A poco de llegar a la estancia, encuentran en un viejo baúl vestidos propios de la época del Romanticismo, el de la nostalgia, la imaginación y la emoción que tan bien supo retratar Esteban Echeverría en los cuentos “Elvira” o “La Novia del Plata”; vaporosos vestidos de otro tiempo en un contexto de naturaleza salvaje y virgen. Así vestidas, aceptan la invitación del capataz de la estancia a comer un asado. Una vez llegadas y rodeadas de una cohorte de seres estrafalarios y amenazantes, son llevadas por el efecto del alcohol —o alguna droga que recuerda las iniciaciones de los chamanes como sucede en la película Estados Alterados (1980) de Ken Russell— a una suerte de pesadilla onírica. Cuando a la mañana siguiente despiertan en la estancia, una de ellas (Tini) ha desaparecido. A partir de aquí, la historia se centra en su búsqueda desesperada. Y es a partir de aquí que los géneros narrativos se entremezclan.
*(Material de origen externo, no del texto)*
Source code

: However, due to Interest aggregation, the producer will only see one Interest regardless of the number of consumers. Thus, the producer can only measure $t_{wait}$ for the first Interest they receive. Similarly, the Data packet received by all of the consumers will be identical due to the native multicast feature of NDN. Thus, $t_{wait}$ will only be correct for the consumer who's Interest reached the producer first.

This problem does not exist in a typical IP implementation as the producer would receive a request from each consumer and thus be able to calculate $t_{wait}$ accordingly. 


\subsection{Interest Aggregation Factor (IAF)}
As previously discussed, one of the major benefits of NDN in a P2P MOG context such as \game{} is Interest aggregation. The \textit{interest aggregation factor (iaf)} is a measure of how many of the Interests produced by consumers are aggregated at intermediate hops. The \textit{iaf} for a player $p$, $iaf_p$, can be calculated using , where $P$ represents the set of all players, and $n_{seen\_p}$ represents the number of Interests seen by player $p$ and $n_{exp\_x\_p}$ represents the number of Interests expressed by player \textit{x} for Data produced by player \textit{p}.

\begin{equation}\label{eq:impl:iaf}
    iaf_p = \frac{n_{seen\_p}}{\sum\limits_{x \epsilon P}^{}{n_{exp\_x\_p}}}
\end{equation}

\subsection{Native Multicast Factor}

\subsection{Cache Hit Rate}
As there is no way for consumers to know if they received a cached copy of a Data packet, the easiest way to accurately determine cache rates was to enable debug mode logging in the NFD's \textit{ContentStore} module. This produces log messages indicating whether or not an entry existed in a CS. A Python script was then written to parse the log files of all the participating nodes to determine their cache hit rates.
El suspense, el thriller y el fantástico se dan la mano, pero también lo hacen la denuncia social, el abuso, la humillación por parte de la policía a la que acude la víctima —otra especie de abuso—, al maltrato del poderoso sobre el más débil —los hermanos— y hasta una terrible escena de violación —protagonizada por Luz y Faustino (Diego Cremonesi) que corta la respiración por su realismo y crudeza.
La película de Pinto es en cierta manera un alegato en contra de las vejaciones que sufrieron los pueblos originarios en la sangrienta Campaña del Desierto —de ahí ese viaje, propio del cine fantástico, hacia el pasado— pero que aquí se centra en un grupo de mujeres que sufren la vejación y el desprecio no solo de los peones del campo y del propio dueño (un soberbio Daniel Fanego como el terrateniente de la estancia) sino de la propia ley a cargo de la policía del pueblo, que lejos de ayudarlas, las someten aún más.
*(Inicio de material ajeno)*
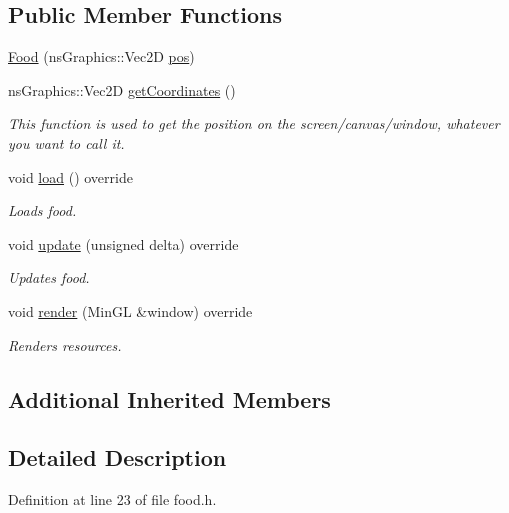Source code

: \subsection*{Public Member Functions}
\begin{DoxyCompactItemize}
\item 
\hyperlink{classns_game_1_1_food_a7c7420d787be8025d23447bd24e7c2f4}{Food} (ns\+Graphics\+::\+Vec2D \hyperlink{structns_game_1_1_item_a5518876a13f3d2eda659d29748097f1a}{pos})
\item 
ns\+Graphics\+::\+Vec2D \hyperlink{classns_game_1_1_food_a65337270b0da5319663117449547118c}{get\+Coordinates} ()
\begin{DoxyCompactList}\small\item\em This function is used to get the position on the screen/canvas/window, whatever you want to call it. \end{DoxyCompactList}\item 
void \hyperlink{classns_game_1_1_food_a3d166bdb20aea5fe4ebf3c90b9c27e85}{load} () override
\begin{DoxyCompactList}\small\item\em Loads food. \end{DoxyCompactList}\item 
void \hyperlink{classns_game_1_1_food_a84b519ecca0f27b862878170e08c8731}{update} (unsigned delta) override
\begin{DoxyCompactList}\small\item\em Updates food. \end{DoxyCompactList}\item 
void \hyperlink{classns_game_1_1_food_a503e4b78c3a07ec6dbc9cfe2c79742e0}{render} (Min\+GL \&window) override
\begin{DoxyCompactList}\small\item\em Renders resources. \end{DoxyCompactList}\end{DoxyCompactItemize}
\subsection*{Additional Inherited Members}


\subsection{Detailed Description}


Definition at line 23 of file food.\+h.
La Sabiduría es una excelente película de género —algo bastante inusual en nuestro cine, y eso de por sí ya es un gran acierto— que no queda solo en el recurso facilista del gore, el slasher o el jump scare —recursos utilizados en este tipo de films—, sino que es mucho más inteligente, ya que toma parte de la Historia de nuestro país —la salvaje, la voraz, la indomable— y las conjuga de manera audaz y original. Si a eso le sumamos unas grandes interpretaciones de todos los que protagonizaron el film —hay apariciones secundarias de Leonor Manso, Juan Palomino y Luis Ziembrowski— y una fotografía excelente del mismo Pinto, estamos ante una de las mejores propuestas del cine nacional de año 2019.